*EXERCISE INPUTS*:
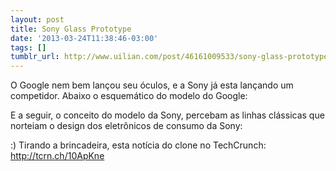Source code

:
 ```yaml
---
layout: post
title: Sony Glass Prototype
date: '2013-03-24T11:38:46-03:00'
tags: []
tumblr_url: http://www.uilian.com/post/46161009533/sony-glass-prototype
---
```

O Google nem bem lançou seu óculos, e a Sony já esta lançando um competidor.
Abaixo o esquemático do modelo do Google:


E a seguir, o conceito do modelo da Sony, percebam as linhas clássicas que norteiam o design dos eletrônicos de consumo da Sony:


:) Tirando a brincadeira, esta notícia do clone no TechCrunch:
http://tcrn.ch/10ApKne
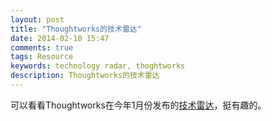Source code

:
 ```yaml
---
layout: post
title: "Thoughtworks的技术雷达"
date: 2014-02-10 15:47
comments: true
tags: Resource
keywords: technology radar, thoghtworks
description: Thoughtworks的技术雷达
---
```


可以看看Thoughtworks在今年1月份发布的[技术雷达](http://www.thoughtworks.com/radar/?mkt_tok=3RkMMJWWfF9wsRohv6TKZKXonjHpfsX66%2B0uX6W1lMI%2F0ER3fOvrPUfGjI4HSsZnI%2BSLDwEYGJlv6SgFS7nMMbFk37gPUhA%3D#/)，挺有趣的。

---

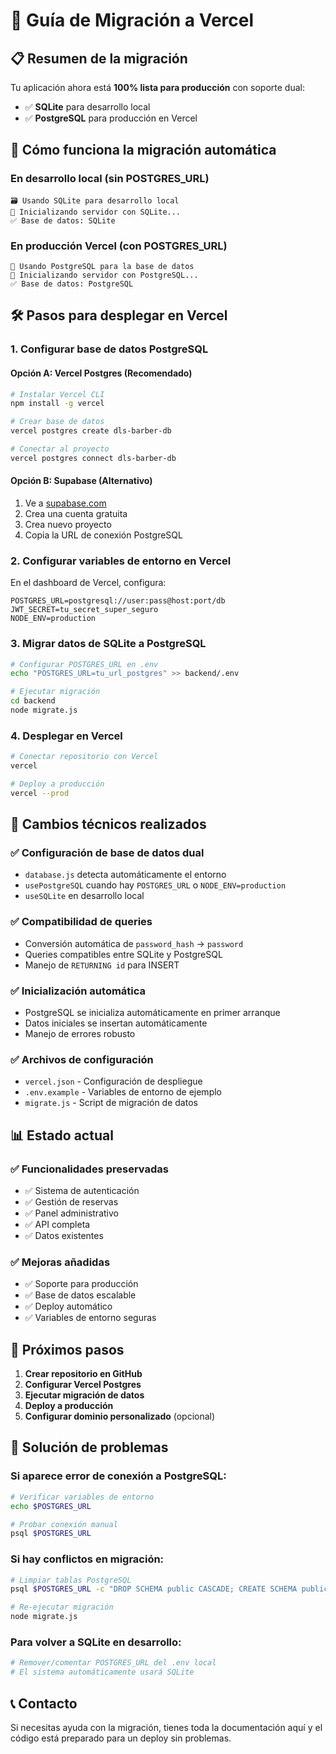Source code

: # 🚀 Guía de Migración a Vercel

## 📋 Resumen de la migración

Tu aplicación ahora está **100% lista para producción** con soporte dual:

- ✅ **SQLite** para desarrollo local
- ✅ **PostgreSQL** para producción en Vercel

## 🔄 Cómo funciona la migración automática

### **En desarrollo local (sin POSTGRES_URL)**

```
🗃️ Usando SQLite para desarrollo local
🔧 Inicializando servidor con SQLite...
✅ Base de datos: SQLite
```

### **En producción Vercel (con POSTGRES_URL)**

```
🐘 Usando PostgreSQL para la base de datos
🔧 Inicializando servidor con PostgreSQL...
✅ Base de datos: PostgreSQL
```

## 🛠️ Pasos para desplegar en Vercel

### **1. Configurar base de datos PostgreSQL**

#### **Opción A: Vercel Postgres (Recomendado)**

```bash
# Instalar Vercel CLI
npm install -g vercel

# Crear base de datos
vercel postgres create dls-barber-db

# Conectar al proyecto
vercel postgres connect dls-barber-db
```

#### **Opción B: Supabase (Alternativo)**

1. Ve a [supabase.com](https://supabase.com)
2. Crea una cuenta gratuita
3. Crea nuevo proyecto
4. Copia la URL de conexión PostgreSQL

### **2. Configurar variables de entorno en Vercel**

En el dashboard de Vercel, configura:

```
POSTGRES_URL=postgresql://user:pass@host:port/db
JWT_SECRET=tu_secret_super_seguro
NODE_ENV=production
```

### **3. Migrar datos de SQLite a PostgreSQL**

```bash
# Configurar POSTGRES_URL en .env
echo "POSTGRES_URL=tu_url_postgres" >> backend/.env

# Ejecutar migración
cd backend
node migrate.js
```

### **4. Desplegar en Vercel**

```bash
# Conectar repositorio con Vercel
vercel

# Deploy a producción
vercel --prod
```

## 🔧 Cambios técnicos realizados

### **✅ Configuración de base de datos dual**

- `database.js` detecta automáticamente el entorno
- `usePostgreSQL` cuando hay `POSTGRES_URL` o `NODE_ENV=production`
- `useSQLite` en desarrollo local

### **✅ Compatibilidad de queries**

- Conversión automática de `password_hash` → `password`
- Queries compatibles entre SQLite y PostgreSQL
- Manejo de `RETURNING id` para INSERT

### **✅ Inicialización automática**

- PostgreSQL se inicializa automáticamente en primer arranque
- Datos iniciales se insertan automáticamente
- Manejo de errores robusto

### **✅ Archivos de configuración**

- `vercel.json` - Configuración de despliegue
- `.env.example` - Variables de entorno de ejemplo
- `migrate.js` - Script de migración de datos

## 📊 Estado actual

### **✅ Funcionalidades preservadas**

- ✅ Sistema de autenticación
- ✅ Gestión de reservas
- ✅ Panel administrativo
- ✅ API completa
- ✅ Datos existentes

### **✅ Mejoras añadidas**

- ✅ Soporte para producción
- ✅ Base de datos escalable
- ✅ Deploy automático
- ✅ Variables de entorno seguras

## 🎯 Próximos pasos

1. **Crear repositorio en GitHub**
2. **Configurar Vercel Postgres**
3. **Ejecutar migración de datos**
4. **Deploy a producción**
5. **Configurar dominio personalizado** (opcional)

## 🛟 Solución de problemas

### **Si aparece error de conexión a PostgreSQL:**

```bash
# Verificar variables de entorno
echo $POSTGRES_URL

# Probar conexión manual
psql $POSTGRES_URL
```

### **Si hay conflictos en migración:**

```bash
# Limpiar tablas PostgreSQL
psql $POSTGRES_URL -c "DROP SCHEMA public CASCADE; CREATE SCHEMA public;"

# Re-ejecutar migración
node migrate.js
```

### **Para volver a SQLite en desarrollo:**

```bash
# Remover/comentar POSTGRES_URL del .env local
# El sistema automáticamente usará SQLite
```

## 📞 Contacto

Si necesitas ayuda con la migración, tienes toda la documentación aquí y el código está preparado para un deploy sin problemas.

*WHAT NEEDS TO BE DONE*:
Check each line above for the word "psql", and give only the number of lines that contain it.

*ANSWER*:
2